### Goal of the exercise
The expected output is each line in the data below that includes the string "datasets".
Top of Source material
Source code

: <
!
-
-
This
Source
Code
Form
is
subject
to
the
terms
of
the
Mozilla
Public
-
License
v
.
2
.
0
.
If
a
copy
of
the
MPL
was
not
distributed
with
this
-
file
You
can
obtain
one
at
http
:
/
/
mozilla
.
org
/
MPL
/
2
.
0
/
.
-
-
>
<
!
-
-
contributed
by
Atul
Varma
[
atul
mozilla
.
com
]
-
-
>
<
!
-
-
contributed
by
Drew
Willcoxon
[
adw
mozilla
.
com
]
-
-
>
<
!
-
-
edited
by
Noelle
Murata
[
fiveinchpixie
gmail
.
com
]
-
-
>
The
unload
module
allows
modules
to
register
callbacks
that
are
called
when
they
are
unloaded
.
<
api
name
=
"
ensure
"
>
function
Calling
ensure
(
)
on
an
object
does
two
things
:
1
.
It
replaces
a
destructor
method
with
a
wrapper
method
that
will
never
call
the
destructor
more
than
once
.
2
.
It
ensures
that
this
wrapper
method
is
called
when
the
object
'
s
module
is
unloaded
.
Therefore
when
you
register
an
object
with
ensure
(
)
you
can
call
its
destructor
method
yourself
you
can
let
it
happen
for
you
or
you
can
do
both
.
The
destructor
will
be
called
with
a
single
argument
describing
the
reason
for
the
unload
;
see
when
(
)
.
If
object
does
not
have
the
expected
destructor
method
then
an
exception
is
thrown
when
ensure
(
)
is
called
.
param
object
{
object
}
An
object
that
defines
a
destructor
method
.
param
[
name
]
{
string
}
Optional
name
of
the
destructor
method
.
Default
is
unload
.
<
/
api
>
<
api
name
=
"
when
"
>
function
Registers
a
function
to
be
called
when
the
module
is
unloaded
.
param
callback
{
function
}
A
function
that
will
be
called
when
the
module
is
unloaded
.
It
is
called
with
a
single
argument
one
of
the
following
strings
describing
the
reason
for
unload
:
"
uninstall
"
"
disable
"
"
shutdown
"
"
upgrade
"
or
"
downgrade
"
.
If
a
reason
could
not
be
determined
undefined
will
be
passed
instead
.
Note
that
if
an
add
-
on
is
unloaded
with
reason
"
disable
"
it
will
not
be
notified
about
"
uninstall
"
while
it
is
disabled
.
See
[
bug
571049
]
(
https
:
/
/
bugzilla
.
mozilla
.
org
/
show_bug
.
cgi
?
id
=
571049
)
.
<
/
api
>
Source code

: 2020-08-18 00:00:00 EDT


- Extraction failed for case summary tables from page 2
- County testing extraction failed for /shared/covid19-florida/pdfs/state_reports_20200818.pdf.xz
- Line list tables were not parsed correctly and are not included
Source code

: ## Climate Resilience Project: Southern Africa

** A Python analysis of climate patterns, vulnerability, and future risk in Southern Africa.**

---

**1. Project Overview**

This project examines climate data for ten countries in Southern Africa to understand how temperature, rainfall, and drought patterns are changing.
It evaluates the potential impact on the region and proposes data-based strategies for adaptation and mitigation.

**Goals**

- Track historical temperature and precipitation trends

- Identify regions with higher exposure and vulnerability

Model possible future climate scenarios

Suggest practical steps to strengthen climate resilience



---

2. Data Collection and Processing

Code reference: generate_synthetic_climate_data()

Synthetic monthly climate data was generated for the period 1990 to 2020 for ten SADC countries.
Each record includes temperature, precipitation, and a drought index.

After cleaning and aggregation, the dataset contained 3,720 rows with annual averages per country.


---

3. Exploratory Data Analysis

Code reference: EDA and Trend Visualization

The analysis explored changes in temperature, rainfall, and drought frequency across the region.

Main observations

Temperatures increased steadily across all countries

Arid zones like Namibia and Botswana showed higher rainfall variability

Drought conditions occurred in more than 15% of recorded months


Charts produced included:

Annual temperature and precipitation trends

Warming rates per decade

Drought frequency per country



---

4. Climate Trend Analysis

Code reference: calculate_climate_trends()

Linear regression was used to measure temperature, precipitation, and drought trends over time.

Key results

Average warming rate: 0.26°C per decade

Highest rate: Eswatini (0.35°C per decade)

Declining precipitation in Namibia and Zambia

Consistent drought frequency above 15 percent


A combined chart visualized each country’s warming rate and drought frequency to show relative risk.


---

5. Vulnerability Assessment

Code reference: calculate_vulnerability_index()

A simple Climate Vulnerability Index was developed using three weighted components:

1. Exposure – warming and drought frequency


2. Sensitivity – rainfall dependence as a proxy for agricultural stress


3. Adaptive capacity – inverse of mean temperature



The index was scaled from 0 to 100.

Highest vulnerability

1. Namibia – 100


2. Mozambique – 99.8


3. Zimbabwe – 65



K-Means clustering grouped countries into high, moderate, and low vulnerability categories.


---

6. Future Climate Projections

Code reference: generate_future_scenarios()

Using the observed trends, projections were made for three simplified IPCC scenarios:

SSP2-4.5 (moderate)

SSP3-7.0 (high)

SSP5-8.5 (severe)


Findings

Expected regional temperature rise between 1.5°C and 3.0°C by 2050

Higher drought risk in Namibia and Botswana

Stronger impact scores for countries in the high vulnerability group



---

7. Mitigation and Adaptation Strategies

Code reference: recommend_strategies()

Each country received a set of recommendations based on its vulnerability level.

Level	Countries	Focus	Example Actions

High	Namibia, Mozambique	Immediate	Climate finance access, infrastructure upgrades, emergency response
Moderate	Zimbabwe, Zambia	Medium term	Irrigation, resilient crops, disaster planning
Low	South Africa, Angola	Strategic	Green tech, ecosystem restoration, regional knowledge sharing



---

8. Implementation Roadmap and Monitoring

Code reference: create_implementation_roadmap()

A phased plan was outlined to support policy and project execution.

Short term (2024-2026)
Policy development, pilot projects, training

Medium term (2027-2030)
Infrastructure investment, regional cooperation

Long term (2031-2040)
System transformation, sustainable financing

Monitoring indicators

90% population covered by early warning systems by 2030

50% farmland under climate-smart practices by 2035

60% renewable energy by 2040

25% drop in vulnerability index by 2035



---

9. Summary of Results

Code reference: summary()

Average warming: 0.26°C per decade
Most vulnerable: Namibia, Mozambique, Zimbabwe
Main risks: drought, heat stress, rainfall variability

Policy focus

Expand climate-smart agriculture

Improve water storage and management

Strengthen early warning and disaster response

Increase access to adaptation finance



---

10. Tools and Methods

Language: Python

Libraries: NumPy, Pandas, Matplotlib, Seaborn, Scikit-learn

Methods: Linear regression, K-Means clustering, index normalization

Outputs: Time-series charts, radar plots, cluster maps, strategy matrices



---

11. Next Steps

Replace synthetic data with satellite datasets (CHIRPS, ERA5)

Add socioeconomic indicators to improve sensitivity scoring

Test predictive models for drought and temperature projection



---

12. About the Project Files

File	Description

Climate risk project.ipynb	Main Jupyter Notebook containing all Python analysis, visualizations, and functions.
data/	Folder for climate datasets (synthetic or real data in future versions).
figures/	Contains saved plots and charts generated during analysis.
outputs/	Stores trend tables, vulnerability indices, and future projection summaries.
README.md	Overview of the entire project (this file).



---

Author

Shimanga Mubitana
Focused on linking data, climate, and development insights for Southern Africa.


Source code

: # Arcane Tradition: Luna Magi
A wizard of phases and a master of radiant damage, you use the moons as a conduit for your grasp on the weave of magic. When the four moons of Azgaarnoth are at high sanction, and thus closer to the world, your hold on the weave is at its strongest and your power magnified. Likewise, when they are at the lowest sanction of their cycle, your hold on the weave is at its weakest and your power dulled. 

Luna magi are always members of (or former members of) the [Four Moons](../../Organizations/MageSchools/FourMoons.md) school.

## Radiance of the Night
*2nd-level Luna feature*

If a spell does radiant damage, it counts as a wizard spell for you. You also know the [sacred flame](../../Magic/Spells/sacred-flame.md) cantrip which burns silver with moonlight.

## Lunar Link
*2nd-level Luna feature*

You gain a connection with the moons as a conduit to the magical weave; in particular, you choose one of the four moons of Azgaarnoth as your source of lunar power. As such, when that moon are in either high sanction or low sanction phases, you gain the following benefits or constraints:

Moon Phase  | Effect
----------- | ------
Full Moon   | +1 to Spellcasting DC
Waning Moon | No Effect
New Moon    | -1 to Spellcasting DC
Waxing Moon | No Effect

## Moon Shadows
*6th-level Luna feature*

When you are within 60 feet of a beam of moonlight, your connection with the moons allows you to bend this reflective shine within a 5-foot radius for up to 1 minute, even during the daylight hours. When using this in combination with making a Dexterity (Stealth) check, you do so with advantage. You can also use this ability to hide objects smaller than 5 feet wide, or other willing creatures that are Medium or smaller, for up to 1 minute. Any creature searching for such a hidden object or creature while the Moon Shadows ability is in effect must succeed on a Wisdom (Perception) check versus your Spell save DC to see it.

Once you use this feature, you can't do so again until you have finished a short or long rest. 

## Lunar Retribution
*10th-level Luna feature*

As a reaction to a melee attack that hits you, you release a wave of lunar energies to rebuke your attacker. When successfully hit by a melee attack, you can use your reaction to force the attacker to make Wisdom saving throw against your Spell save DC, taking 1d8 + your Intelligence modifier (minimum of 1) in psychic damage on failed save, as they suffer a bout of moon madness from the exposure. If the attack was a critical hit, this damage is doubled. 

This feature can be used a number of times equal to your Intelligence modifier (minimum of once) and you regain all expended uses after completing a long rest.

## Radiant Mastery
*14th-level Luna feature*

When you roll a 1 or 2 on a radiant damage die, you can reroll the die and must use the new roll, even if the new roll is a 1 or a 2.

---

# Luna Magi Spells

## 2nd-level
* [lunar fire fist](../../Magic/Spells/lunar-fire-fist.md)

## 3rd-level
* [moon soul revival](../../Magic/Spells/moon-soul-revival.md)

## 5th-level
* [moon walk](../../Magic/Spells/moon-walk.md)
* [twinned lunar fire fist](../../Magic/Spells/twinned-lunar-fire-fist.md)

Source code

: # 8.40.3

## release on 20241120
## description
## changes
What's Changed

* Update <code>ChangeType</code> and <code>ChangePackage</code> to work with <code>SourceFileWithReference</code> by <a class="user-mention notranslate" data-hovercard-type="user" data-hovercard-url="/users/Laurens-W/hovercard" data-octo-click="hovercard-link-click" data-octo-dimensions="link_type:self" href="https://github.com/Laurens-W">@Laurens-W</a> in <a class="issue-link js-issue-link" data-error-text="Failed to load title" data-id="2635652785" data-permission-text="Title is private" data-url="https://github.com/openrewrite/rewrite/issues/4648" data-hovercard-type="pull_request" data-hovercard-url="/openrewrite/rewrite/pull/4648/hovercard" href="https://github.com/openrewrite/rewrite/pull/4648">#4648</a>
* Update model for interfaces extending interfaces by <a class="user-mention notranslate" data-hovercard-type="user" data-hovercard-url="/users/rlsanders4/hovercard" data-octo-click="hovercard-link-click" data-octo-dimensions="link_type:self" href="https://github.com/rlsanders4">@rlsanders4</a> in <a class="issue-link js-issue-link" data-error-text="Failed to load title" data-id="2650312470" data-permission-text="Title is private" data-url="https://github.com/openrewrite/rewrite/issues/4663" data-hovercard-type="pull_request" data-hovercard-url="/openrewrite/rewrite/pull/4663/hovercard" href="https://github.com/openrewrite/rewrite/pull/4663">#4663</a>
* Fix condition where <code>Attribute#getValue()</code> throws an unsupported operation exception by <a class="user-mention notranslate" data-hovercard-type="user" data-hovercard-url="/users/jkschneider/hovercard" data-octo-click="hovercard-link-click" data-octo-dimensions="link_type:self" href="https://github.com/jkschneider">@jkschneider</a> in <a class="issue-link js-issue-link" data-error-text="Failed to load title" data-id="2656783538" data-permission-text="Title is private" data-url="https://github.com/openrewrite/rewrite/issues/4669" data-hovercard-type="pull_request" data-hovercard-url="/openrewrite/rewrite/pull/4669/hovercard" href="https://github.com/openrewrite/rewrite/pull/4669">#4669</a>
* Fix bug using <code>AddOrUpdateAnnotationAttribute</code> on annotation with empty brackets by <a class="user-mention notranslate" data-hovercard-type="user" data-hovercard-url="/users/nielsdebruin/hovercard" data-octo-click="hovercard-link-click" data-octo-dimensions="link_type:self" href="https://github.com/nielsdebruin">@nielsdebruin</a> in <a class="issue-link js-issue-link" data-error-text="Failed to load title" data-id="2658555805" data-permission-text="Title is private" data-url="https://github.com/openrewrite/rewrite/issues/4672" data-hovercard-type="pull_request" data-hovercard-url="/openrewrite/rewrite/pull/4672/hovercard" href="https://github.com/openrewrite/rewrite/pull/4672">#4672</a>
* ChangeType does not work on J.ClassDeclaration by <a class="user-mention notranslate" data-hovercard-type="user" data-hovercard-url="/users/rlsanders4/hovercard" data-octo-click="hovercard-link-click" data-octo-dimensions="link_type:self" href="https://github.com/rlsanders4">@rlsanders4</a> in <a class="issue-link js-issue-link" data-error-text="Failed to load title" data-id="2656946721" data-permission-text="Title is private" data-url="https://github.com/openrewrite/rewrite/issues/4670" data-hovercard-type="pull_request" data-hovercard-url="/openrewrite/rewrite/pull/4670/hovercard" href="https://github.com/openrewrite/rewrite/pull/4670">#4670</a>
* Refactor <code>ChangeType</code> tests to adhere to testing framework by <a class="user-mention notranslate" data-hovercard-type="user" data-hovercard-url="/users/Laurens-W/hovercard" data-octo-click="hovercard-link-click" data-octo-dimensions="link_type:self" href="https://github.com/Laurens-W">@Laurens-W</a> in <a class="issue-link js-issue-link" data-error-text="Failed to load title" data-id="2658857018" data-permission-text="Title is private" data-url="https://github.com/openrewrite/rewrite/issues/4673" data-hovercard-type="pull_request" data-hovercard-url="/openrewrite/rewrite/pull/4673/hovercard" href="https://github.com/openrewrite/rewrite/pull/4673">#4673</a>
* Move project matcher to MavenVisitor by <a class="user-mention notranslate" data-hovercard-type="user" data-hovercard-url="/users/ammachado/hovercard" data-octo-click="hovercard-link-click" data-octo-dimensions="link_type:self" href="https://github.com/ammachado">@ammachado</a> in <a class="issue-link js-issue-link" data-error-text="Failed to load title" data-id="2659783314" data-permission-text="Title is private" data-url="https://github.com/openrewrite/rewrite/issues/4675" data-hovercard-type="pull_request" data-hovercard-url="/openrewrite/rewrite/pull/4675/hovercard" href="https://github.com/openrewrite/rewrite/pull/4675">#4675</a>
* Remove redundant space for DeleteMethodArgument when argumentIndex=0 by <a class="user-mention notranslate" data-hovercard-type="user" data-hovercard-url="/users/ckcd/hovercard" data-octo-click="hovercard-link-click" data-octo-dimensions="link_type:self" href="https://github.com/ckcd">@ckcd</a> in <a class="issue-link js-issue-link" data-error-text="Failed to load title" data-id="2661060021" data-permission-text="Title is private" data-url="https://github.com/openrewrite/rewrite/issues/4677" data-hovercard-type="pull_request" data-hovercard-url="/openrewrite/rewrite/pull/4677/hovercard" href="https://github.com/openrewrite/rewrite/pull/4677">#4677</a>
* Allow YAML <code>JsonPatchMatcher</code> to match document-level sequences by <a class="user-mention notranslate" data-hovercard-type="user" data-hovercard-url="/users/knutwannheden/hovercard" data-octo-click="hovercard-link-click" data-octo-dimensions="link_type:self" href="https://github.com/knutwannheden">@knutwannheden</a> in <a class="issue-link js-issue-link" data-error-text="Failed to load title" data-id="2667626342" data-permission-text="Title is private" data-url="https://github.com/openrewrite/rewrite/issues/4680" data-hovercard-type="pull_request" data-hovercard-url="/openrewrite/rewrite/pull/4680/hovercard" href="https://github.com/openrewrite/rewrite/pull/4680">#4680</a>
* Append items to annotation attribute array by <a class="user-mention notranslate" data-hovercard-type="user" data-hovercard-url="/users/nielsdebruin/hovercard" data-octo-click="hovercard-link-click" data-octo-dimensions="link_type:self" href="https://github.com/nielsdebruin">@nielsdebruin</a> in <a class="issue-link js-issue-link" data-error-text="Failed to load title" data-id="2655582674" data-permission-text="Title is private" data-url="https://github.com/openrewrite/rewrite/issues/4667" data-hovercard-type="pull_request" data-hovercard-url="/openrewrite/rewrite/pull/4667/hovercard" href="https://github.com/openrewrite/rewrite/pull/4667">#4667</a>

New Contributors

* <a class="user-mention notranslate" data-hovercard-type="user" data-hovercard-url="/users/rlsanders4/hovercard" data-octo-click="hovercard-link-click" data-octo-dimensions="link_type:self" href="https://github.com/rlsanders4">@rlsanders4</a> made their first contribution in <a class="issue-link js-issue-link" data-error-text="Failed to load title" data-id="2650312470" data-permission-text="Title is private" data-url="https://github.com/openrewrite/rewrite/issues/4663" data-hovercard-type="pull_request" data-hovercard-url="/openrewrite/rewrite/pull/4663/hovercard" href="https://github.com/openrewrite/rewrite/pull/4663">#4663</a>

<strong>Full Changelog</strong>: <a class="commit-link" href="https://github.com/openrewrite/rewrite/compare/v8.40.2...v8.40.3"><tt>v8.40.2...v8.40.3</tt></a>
Bottom of Source material
### Reply
Replace synthetic data with satellite datasets (CHIRPS, ERA5)
data/	Folder for climate datasets (synthetic or real data in future versions).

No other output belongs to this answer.